Der Bundesfinanzhof verweist den Rechtsstreit zurück, wenn der in dem Revisionsverfahren nach § 123 Abs. 1 Satz 2 Beigeladene ein berechtigtes Interesse daran hat.

(4) Ergeben die Entscheidungsgründe zwar eine Verletzung des bestehenden Rechts, stellt sich die Entscheidung selbst aber aus anderen Gründen als richtig dar, so ist die Revision zurückzuweisen.

(5) Das Gericht, an das die Sache zur anderweitigen Verhandlung und Entscheidung zurückverwiesen ist, hat seiner Entscheidung die rechtliche Beurteilung des Bundesfinanzhofs zugrunde zu legen.

(6) Die Entscheidung über die Revision bedarf keiner Begründung, soweit der Bundesfinanzhof Rügen von Verfahrensmängeln nicht für durchgreifend erachtet.

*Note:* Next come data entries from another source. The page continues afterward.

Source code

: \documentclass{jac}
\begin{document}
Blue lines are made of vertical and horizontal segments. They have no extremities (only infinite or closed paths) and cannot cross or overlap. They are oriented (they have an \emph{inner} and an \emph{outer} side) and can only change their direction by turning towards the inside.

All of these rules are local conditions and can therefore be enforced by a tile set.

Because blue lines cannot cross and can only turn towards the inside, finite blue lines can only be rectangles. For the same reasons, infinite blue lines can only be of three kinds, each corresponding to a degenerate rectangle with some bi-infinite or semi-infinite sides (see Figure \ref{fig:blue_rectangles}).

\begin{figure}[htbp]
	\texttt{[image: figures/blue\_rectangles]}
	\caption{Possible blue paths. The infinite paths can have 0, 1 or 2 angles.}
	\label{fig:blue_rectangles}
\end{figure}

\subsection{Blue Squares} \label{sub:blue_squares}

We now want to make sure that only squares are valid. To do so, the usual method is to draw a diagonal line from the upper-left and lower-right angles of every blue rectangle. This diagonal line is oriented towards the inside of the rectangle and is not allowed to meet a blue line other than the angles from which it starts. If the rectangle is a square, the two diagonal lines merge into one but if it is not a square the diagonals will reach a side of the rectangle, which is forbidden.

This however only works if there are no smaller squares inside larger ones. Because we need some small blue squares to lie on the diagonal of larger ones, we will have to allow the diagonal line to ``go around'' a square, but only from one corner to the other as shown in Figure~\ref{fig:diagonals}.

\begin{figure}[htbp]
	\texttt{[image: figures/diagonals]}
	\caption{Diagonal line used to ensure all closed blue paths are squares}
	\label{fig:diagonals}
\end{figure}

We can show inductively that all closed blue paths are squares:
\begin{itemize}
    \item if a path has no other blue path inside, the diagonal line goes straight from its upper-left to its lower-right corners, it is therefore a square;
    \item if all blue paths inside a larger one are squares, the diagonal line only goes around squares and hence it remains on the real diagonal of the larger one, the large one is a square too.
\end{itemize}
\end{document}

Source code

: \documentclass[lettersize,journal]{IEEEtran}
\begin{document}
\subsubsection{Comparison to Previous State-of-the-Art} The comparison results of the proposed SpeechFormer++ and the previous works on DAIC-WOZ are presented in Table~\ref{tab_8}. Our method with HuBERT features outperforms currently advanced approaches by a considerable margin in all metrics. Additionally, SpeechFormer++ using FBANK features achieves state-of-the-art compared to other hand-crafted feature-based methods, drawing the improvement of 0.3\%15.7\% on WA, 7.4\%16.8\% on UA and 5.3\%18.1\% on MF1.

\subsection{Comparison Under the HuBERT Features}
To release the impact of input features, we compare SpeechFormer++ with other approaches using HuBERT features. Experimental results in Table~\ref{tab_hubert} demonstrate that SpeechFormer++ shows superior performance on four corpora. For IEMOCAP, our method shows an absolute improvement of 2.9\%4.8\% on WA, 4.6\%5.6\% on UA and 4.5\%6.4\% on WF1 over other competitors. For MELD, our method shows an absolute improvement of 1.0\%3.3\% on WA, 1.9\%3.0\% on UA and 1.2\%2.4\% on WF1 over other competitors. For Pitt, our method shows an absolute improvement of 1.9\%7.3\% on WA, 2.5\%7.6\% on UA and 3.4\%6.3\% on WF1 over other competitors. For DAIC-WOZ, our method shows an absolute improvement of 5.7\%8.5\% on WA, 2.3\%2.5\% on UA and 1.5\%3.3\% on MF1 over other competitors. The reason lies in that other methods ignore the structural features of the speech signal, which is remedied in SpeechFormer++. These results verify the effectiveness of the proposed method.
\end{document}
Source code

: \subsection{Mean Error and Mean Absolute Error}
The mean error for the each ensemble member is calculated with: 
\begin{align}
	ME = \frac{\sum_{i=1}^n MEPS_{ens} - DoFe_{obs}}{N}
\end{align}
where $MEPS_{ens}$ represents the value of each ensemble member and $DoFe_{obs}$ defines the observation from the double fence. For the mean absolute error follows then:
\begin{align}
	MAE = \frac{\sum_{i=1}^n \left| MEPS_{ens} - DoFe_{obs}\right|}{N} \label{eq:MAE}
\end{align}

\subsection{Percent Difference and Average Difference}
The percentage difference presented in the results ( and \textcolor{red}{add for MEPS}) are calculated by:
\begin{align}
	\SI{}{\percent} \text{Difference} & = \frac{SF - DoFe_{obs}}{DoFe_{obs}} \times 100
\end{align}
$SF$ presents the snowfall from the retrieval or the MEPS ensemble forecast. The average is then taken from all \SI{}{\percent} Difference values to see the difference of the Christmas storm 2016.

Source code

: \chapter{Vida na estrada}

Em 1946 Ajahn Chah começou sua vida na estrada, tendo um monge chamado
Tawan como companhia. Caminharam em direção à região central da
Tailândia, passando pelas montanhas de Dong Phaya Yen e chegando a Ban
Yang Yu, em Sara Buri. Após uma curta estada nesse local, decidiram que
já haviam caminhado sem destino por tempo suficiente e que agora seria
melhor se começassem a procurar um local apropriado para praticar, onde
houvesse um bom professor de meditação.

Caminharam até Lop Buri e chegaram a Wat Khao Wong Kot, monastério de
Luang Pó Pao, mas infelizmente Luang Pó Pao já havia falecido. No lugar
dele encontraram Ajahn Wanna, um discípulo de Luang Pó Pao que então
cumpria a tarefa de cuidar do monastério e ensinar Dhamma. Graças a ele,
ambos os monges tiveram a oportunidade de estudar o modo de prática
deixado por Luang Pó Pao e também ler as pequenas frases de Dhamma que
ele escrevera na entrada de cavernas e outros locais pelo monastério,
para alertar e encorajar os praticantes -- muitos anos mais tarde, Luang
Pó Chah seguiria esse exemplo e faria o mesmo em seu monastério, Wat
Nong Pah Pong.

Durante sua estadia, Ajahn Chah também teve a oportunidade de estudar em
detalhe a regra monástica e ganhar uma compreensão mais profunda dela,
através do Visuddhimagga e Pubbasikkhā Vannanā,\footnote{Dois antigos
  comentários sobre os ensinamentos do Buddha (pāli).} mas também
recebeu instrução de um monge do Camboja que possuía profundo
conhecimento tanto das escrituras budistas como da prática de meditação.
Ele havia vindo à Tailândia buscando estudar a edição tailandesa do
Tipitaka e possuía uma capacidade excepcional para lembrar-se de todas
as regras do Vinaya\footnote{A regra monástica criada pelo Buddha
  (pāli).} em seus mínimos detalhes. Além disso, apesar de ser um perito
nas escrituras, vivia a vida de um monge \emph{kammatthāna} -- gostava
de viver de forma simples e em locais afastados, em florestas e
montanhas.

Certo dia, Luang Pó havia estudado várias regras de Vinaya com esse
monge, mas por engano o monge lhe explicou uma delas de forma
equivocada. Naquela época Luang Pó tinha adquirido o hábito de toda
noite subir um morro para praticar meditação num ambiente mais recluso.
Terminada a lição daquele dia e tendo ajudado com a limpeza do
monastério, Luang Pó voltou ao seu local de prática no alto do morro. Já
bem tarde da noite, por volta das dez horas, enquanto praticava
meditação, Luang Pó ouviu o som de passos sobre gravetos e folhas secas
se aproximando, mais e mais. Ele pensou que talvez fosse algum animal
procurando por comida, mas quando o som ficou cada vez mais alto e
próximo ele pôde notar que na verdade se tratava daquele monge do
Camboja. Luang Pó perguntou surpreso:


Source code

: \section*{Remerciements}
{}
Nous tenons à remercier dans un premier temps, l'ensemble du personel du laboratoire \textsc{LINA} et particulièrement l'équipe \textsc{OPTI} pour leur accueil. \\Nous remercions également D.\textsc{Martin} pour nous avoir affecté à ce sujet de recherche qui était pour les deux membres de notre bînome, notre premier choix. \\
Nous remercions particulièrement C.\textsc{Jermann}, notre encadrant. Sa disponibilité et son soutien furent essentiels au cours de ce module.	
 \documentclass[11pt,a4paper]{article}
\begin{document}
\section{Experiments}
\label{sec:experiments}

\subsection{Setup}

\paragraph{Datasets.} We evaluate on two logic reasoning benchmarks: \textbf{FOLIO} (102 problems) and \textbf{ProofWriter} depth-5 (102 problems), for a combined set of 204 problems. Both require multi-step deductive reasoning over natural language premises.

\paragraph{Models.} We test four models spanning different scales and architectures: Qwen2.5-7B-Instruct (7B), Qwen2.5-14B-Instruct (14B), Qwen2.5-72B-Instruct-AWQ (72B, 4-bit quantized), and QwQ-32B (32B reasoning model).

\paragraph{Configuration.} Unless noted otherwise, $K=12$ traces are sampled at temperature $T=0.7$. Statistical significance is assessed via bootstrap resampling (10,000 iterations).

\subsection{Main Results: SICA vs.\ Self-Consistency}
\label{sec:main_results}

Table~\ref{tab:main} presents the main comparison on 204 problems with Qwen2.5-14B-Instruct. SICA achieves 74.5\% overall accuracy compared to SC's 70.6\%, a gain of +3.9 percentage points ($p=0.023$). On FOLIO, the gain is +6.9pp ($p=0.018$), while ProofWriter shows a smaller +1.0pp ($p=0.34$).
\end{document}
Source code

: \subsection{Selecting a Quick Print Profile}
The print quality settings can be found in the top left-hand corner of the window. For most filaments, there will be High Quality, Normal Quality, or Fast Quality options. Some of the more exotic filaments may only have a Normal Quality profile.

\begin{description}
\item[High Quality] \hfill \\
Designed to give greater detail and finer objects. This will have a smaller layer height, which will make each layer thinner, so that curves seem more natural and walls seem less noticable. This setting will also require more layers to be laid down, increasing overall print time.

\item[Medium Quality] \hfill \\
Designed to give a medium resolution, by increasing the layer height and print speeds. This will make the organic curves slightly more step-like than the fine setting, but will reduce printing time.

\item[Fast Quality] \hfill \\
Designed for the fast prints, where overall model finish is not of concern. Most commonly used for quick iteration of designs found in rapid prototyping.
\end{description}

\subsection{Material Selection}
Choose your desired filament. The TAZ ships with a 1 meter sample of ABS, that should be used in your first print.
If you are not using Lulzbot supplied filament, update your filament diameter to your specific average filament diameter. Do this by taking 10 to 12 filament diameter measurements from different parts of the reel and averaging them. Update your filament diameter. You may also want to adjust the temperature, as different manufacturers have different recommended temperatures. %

Das gilt nicht für Rügen nach § 119 und, wenn mit der Revision ausschließlich Verfahrensmängel geltend gemacht werden, für Rügen, auf denen die Zulassung der Revision beruht.

(1) Die Nichtzulassung der Revision kann durch Beschwerde angefochten werden.

(2) Die Beschwerde ist innerhalb eines Monats nach Zustellung des vollständigen Urteils bei dem Bundesfinanzhof einzulegen. Sie muss das angefochtene Urteil bezeichnen. Der Beschwerdeschrift soll eine Ausfertigung oder Abschrift des Urteils, gegen das Revision eingelegt werden soll, beigefügt werden. Satz 3 gilt nicht im Falle der elektronischen Beschwerdeeinlegung.

(3) Die Beschwerde ist innerhalb von zwei Monaten nach der Zustellung des vollständigen Urteils zu begründen. Die Begründung ist bei dem Bundesfinanzhof einzureichen. In der Begründung müssen die Voraussetzungen des § 115 Abs. 2 dargelegt werden. Die Begründungsfrist kann von dem Vorsitzenden auf einen vor ihrem Ablauf gestellten Antrag um einen weiteren Monat verlängert werden.

(4) Die Einlegung der Beschwerde hemmt die Rechtskraft des Urteils.

(5) Der Bundesfinanzhof entscheidet über die Beschwerde durch Beschluss. Der Beschluss soll kurz begründet werden; von einer Begründung kann abgesehen werden, wenn sie nicht geeignet ist, zur Klärung der Voraussetzungen beizutragen, unter denen eine Revision zuzulassen ist, oder wenn der Beschwerde stattgegeben wird. Mit der Ablehnung der Beschwerde durch den Bundesfinanzhof wird das Urteil rechtskräftig.

(6) Liegen die Voraussetzungen des § 115 Abs. 2 Nr. 3 vor, kann der Bundesfinanzhof in dem Beschluss das angefochtene Urteil aufheben und den Rechtsstreit zur anderweitigen Verhandlung und Entscheidung zurückverweisen.

(7) Wird der Beschwerde gegen die Nichtzulassung der Revision stattgegeben, so wird das Beschwerdeverfahren als Revisionsverfahren fortgesetzt, wenn nicht der Bundesfinanzhof das angefochtene Urteil nach Absatz 6 aufhebt; der Einlegung einer Revision durch den Beschwerdeführer bedarf es nicht. Mit der Zustellung der Entscheidung beginnt für den Beschwerdeführer die Revisionsbegründungsfrist, für die übrigen Beteiligten die Revisions- und die Revisionsbegründungsfrist. Auf Satz 1 und 2 ist in dem Beschluss hinzuweisen.